Amongst these additions are symbols associated with freemasonry: the cross of Lorraine finials crowning the main entrance piers; the twin cylindrical gate piers at the south-west entrance bear resemblance to the twin pillars, Boaz and Jachin; and the deep engravings in an overmantel in what is now the hotel restaurant, described by English Heritage as "masonic emblems". Other Masonic references include the motto "In hoc signo vinces" carved above the mansion's principal entrance, taken from the standard of a Commander of the Knights Templar. On the south front are paneled twin buttresses, flanking the entrance and crowned with crosses, which seem to serve no structural purpose; they are possibly a further reference to the pillars of Boaz and Jachin. The lamb and flag motif carved into the pediment of the entrance porch is not only the crest of the Davy family, but also a symbol of the Knights Templar and Freemasonry.

== Modern history ==

Charles Raikes Davy died in 1885 and his son, William (1851−1915), inherited the estate. The younger Davy moved to St Ann's in Burnham and, by 1897, Tracy Park was unoccupied. After his death, the estate passed to his son, William James Davy, who had lived in the United States and Ceylon before joining the Ceylon Rifles at the outbreak of World War I; he fought with them in Gallipoli and France, but was killed in action in 1916. After his death, the estate passed to his sister, Helen Hodges (later known as Mrs Arthington-Davy).

In the family's absence, the house had been let from at least 1912 to Charles Samuel Clarke (1873−1947), a director of the Imperial Tobacco Company, who eventually bought the property from Helen Hodges in 1926. In July 1929, it was announced in The Times that the Davy heirlooms from Tracy Park were to be sold by Helen Arthington-Davy.

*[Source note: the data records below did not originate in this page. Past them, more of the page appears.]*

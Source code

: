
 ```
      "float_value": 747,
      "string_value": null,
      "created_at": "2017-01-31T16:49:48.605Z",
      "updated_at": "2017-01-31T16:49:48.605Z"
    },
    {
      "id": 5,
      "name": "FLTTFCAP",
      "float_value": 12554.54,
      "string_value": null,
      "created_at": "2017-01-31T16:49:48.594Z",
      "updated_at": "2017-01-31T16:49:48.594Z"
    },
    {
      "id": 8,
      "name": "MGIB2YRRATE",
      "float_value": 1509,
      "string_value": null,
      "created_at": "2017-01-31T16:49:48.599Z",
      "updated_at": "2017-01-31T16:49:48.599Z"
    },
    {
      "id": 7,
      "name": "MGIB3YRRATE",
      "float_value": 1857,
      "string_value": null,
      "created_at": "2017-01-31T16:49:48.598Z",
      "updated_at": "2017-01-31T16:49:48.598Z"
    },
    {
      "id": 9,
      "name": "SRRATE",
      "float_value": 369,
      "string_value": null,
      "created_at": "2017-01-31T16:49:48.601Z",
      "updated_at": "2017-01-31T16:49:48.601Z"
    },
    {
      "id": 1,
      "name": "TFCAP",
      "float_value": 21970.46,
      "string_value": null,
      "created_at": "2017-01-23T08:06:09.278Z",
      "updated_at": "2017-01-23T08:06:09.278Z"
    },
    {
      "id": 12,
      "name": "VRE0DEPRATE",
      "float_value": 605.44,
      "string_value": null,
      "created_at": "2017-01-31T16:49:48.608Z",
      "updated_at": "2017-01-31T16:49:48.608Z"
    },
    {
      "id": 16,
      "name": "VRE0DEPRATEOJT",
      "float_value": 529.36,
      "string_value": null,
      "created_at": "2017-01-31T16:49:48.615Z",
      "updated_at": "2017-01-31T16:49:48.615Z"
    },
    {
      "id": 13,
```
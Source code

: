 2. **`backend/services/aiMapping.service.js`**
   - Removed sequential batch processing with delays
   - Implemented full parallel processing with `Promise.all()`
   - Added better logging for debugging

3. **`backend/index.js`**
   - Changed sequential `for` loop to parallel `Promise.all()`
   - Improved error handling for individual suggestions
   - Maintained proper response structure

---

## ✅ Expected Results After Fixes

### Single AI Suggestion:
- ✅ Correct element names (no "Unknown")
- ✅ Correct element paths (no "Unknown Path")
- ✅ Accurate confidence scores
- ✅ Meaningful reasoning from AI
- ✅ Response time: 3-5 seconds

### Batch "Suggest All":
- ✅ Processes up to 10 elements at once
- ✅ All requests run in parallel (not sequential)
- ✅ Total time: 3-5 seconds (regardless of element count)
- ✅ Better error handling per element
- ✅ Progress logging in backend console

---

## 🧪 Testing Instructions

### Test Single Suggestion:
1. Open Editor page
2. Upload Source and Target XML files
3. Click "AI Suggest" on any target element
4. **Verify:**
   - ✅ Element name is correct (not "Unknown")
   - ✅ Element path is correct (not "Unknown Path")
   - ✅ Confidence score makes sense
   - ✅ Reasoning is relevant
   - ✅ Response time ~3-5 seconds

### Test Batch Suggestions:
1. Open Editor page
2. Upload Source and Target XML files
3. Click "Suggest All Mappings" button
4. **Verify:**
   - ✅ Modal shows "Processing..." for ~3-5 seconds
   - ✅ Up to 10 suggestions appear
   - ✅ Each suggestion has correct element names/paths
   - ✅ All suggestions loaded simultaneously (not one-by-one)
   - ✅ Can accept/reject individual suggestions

The Clark family remained in occupation of Tracy Park until the death of Charles Clark's widow, Elsie, in 1973; the estate was then put up for auction, after which it became a golf and country club hotel with two 18-hole courses, named the Crown and Cromwell. As a leisure complex, the estate was sold by Ian and Jane Knipe to TP Resorts in 2005; they bought it back in 2010 and, as of 2014, the Club is owned by Knipe and his wife, Ann. In August 2024 it was announced that the estate had been sold to a private buyer and that the golf club would cease to operate as a result.